The European Sociological Association 2017

by | Sep 29, 2017 | All posts, Events | 0 comments

The ESA is an important international network for SCI sociologists, with a number of researchers actively involved in the Consumption Research Network, which has served as an intellectual home for the sociology of consumption since the early 1990s.

ESA Research Networks hold their own dedicated conferences biennially, while 2017 saw the full ESA conference, with over 3000 sociologists attending in Athens. Five SCI researchers attended, while Luke Yates, as Board member of Consumption Research Network, was involved in organising the Network’s conference streams. Three papers from SCI researchers appeared in the Network’s sessions.

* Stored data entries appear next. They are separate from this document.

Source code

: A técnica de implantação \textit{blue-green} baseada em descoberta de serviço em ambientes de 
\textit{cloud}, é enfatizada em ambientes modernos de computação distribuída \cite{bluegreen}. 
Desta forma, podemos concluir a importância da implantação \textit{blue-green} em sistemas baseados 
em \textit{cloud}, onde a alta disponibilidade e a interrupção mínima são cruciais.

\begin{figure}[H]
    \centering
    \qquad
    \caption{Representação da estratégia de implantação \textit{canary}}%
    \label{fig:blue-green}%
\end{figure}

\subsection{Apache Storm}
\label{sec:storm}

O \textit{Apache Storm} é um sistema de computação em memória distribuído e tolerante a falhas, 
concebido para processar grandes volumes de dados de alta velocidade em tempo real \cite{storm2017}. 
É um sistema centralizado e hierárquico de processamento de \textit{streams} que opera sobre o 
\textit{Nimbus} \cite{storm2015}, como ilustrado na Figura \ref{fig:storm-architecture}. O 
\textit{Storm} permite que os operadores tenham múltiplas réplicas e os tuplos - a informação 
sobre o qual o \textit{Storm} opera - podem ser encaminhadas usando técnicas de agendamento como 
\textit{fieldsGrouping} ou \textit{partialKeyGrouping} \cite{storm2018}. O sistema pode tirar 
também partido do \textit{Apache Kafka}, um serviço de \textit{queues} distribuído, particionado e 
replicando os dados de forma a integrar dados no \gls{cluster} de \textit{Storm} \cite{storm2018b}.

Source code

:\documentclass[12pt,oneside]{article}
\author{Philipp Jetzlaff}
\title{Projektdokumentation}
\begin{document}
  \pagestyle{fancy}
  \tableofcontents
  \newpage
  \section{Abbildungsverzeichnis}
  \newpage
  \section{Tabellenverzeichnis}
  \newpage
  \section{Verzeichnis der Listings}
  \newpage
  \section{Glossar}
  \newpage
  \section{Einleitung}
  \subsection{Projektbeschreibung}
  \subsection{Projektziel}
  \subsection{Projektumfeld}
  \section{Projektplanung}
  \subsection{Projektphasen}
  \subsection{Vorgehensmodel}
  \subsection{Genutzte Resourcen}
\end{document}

In a session on ‘Consumption and Generations’ Tally Katz-Gerro presented a paper titled “Environmental Habitus: The Intergenerational Transmission of Environmental Behaviours in Cross-National Comparison”. The presentation reported analyses of recent interview data collected in South Korea and in Israel, with three-generation families, on questions of environmental behaviours. Other papers in the same session concerned sustainable consumption patterns of youth in Finland and conspicuous consumption of young people in Athens. The “Food and Sustainable Consumption” session saw Ulrike Ehgartner present on an aspect of her doctoral research, discussing the dynamics of the discursive framings of consumers as agents of sustainability as found in UK retail trade media. The analysis maps a series of changes, between 2007 and 2015, in the way consumers are framed, reflecting wider changes in the way the discourse around sustainable food shared by various agents such as businesses, lobby groups, NGOs, and policy makers. The session also saw case studies on sustainable food consumption from Taiwan and Switzerland, enabling a wide-ranging panel discussion. Dan Welch presented in a session on “Practices and Practice Theory”—over three quarters of papers presented in the Consumption Research Network’s sessions drew on practice theory in some way, testimony to the enduring influence of SCI Professorial Fellow Alan Warde’s seminal intervention into the field. Dan’s paper was a theoretical reflection on how issues of emotion and motivation that have tended to be elided in the ‘practice turn’ but are of central importance to the study of consumption, and overdue a practice theoretical rehabilitation.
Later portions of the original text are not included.